(Dataset entries)
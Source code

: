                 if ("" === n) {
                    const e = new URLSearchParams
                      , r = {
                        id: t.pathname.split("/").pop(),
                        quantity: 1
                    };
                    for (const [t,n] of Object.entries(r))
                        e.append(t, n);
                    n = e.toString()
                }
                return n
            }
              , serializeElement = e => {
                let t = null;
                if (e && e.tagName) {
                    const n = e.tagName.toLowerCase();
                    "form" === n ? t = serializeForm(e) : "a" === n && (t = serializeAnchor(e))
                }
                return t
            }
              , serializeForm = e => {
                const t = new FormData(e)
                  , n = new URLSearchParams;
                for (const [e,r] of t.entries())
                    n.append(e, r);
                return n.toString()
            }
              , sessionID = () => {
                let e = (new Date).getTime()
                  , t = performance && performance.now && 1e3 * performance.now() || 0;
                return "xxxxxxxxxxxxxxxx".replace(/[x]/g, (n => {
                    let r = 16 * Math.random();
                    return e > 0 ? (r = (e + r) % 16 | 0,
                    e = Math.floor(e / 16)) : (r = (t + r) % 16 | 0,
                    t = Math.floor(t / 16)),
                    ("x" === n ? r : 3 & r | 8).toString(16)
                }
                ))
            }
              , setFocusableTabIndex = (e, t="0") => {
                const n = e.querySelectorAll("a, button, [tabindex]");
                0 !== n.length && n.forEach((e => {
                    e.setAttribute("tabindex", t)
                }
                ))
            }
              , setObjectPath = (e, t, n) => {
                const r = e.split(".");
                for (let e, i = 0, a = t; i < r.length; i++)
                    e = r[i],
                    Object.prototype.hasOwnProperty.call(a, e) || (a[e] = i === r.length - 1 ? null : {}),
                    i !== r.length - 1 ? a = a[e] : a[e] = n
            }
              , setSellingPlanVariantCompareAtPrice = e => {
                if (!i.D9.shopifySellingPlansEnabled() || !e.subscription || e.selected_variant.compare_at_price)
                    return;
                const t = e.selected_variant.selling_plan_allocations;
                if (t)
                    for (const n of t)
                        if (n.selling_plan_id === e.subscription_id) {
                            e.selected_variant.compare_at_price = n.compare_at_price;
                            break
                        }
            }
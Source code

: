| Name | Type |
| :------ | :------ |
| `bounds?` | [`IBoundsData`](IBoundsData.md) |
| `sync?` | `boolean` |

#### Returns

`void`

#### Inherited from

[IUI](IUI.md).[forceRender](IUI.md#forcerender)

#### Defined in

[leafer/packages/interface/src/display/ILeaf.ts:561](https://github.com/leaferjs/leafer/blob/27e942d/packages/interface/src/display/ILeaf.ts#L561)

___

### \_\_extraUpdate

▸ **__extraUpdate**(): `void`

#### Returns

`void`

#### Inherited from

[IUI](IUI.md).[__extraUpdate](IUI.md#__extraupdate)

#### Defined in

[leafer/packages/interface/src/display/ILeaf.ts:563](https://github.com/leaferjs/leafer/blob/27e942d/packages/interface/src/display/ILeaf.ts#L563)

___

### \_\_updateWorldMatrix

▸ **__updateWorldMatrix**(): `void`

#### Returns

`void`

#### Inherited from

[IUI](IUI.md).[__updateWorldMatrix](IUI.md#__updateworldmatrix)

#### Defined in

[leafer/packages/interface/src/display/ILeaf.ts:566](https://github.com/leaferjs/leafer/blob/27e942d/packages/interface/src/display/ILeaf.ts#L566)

Problem
When a line of the records has the word "blob", pick it out and copy it.

The completed task
[leafer/packages/interface/src/display/ILeaf.ts:561](https://github.com/leaferjs/leafer/blob/27e942d/packages/interface/src/display/ILeaf.ts#L561)
[leafer/packages/interface/src/display/ILeaf.ts:563](https://github.com/leaferjs/leafer/blob/27e942d/packages/interface/src/display/ILeaf.ts#L563)
[leafer/packages/interface/src/display/ILeaf.ts:566](https://github.com/leaferjs/leafer/blob/27e942d/packages/interface/src/display/ILeaf.ts#L566)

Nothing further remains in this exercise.